Look through the material and copy each line holding "kann".

┏━━

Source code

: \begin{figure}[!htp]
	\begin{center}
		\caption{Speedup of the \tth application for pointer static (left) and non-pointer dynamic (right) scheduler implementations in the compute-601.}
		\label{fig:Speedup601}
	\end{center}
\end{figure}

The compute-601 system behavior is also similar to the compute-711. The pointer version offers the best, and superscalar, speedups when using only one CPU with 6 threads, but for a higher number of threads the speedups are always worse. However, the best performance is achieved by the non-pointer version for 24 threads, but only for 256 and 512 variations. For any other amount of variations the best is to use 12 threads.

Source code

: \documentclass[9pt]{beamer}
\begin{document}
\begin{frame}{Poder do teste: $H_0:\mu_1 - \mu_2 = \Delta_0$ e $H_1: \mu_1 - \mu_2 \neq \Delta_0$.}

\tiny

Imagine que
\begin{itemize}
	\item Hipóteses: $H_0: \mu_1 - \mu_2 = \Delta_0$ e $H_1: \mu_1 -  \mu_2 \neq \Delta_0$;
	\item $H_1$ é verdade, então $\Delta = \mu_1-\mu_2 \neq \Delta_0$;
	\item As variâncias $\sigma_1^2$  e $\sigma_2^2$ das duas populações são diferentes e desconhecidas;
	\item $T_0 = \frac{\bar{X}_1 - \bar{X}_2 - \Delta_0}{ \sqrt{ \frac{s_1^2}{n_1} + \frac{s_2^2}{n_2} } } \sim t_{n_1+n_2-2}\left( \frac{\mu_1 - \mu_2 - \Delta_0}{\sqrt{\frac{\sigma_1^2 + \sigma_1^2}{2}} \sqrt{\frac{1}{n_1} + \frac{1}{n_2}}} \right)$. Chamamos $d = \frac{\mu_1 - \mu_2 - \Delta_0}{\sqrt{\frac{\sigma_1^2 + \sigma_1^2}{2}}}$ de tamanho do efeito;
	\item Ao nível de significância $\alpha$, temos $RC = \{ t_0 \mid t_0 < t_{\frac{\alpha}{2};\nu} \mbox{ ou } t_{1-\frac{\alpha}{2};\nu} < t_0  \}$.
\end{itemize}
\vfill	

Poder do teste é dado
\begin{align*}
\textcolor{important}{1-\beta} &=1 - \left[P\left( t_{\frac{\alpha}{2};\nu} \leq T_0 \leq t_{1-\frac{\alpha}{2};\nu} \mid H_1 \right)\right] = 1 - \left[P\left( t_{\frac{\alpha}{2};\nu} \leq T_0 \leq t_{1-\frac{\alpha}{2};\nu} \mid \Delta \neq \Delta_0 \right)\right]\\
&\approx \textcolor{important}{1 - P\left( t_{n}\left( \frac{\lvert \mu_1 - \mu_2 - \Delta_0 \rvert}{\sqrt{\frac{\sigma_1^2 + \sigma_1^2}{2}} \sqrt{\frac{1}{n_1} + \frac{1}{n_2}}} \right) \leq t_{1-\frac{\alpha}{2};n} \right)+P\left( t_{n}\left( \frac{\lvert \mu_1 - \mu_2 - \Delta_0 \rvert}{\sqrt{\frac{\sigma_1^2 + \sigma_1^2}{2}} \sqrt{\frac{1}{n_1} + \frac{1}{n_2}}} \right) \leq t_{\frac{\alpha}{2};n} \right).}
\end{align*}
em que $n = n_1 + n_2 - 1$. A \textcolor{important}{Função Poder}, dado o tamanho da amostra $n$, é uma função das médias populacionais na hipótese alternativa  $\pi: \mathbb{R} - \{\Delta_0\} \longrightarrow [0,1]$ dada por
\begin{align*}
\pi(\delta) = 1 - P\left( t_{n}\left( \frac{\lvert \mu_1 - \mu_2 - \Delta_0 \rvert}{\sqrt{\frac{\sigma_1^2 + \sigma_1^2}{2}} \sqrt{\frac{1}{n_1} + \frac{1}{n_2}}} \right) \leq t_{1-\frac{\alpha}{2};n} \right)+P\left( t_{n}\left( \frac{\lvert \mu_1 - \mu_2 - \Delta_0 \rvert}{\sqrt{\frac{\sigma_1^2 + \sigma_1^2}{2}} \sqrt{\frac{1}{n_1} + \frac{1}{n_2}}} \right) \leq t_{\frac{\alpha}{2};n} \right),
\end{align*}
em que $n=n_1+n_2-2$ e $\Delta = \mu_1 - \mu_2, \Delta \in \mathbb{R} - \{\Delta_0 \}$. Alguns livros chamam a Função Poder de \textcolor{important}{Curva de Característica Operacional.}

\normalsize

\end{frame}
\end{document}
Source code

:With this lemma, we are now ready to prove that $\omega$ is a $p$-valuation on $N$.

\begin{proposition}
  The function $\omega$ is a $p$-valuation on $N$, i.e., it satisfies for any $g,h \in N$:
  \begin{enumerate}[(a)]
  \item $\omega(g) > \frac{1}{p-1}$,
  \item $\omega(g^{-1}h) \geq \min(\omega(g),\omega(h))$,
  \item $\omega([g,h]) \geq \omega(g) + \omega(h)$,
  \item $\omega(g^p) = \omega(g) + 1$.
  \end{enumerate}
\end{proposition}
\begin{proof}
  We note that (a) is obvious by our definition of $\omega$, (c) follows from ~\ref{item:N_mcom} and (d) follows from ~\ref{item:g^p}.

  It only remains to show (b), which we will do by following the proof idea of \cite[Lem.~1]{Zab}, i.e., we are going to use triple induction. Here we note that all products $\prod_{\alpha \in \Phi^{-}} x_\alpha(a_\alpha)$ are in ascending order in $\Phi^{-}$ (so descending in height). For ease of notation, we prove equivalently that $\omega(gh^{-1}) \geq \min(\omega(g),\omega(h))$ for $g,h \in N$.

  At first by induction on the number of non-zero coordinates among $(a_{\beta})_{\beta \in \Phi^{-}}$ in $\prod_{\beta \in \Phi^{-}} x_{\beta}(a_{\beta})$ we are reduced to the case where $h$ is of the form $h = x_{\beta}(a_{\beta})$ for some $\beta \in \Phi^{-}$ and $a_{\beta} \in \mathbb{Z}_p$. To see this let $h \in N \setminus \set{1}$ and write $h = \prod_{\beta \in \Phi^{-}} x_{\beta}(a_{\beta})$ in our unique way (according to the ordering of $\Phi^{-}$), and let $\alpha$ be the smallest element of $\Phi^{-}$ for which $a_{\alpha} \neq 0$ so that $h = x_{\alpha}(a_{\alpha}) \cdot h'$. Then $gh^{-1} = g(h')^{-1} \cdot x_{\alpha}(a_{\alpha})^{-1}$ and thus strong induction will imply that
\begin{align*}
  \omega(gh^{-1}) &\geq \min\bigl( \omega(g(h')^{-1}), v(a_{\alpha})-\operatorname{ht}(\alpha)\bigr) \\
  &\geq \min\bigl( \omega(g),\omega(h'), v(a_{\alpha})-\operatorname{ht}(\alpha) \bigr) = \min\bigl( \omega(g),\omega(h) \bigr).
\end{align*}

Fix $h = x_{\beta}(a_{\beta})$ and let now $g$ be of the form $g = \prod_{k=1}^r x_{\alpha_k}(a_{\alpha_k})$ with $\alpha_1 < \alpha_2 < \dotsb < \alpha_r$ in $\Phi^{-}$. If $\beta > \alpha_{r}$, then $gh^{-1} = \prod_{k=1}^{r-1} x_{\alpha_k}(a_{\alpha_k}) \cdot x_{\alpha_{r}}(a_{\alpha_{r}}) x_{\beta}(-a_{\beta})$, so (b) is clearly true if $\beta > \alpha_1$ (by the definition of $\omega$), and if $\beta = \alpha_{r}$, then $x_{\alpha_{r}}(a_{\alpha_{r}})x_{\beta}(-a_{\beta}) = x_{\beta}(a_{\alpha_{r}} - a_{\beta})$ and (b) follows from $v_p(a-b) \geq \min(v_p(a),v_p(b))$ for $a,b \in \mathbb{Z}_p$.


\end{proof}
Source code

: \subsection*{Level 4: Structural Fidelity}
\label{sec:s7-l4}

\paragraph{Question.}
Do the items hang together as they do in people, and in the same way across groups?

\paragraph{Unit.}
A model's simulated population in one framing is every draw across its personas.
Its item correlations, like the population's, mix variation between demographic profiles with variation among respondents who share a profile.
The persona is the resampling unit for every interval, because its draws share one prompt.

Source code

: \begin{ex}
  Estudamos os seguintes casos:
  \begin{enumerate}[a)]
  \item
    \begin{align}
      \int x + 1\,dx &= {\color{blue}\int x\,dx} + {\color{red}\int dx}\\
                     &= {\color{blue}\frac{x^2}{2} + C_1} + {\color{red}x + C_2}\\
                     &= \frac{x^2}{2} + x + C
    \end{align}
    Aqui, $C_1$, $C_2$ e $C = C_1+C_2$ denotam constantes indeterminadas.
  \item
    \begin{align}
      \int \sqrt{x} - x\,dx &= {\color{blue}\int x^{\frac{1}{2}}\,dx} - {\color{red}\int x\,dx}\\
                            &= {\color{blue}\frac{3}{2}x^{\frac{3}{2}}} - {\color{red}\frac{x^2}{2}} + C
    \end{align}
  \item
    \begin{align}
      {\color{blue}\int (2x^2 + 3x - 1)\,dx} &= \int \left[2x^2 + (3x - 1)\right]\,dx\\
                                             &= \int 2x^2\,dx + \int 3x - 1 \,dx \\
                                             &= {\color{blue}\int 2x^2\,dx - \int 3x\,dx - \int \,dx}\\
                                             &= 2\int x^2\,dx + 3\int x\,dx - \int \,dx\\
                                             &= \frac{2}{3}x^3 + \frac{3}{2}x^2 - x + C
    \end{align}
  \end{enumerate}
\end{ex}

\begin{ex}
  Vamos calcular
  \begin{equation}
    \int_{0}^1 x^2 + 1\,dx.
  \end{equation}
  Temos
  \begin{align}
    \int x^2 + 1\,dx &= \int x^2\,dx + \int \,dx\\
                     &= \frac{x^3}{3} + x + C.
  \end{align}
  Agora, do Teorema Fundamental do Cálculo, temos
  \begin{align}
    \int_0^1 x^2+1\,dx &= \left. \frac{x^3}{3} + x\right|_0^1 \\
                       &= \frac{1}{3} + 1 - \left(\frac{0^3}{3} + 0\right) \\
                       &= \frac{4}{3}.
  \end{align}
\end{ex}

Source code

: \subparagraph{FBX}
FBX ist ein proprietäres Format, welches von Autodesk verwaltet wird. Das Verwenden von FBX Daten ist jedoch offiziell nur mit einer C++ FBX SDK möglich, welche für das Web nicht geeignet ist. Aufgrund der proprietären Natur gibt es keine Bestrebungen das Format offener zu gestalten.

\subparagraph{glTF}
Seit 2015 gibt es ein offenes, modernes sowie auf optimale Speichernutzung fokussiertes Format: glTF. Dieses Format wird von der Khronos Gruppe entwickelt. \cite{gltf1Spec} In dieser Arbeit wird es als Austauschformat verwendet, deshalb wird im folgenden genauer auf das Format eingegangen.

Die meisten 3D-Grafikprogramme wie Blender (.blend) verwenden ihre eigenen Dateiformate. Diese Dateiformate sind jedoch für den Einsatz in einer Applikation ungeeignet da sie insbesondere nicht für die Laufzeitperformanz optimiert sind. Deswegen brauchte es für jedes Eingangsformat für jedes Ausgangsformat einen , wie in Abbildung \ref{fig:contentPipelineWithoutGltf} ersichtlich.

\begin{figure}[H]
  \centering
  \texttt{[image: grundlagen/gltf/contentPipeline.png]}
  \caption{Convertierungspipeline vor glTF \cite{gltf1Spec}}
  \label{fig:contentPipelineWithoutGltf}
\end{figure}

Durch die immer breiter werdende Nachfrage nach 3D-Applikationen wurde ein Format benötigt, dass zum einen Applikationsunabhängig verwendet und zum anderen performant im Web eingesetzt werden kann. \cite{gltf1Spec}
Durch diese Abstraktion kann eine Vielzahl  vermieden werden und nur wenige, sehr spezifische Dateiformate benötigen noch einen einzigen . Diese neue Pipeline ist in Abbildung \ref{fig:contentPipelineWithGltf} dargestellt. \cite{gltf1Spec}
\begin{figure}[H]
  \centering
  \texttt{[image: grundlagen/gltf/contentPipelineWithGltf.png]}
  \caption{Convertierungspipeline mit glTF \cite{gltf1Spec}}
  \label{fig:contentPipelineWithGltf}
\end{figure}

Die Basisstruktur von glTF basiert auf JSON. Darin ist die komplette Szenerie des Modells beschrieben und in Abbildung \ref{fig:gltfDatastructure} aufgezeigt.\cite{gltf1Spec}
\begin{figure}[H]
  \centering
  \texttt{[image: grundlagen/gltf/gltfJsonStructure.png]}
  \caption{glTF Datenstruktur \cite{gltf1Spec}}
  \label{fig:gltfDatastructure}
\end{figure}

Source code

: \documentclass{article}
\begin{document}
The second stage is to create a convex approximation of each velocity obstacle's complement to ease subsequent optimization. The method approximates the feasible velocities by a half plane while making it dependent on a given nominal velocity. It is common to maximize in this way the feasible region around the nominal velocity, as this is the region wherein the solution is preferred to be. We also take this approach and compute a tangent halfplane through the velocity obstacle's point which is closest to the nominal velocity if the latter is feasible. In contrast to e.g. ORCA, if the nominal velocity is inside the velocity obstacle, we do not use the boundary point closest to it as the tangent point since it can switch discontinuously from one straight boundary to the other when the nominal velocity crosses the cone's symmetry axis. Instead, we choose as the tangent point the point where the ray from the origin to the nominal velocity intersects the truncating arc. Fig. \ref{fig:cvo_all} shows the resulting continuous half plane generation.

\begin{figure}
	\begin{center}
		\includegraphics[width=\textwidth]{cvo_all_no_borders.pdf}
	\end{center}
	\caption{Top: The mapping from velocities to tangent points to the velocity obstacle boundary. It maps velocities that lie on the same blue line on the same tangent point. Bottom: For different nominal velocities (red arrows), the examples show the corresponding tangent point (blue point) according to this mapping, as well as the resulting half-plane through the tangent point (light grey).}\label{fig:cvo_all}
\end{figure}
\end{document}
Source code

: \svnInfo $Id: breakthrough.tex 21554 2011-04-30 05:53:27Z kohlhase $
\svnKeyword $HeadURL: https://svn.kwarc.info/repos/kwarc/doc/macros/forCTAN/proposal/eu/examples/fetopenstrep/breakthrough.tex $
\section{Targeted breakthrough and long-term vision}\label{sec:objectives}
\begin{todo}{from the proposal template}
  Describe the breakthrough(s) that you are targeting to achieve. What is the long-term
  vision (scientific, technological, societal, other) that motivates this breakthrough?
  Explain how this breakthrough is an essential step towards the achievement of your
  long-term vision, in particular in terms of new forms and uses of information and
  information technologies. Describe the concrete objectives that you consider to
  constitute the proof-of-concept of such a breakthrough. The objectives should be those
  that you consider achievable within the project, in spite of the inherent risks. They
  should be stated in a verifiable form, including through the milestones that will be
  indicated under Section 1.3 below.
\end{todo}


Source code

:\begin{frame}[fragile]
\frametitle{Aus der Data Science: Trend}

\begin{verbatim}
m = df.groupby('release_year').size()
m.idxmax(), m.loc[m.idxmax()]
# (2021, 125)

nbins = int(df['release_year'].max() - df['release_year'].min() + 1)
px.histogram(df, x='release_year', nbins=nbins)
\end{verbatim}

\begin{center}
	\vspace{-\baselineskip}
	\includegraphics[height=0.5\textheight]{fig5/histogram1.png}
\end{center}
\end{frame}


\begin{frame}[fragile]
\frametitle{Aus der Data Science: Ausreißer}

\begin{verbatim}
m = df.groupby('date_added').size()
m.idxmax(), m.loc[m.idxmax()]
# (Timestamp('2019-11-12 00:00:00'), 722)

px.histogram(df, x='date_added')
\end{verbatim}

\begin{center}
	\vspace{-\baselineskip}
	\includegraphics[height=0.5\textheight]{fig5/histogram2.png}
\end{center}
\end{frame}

┗━━

◆ **WRITTEN RESPONSE**
Durch die immer breiter werdende Nachfrage nach 3D-Applikationen wurde ein Format benötigt, dass zum einen Applikationsunabhängig verwendet und zum anderen performant im Web eingesetzt werden kann. \cite{gltf1Spec}
Durch diese Abstraktion kann eine Vielzahl  vermieden werden und nur wenige, sehr spezifische Dateiformate benötigen noch einen einzigen . Diese neue Pipeline ist in Abbildung \ref{fig:contentPipelineWithGltf} dargestellt. \cite{gltf1Spec}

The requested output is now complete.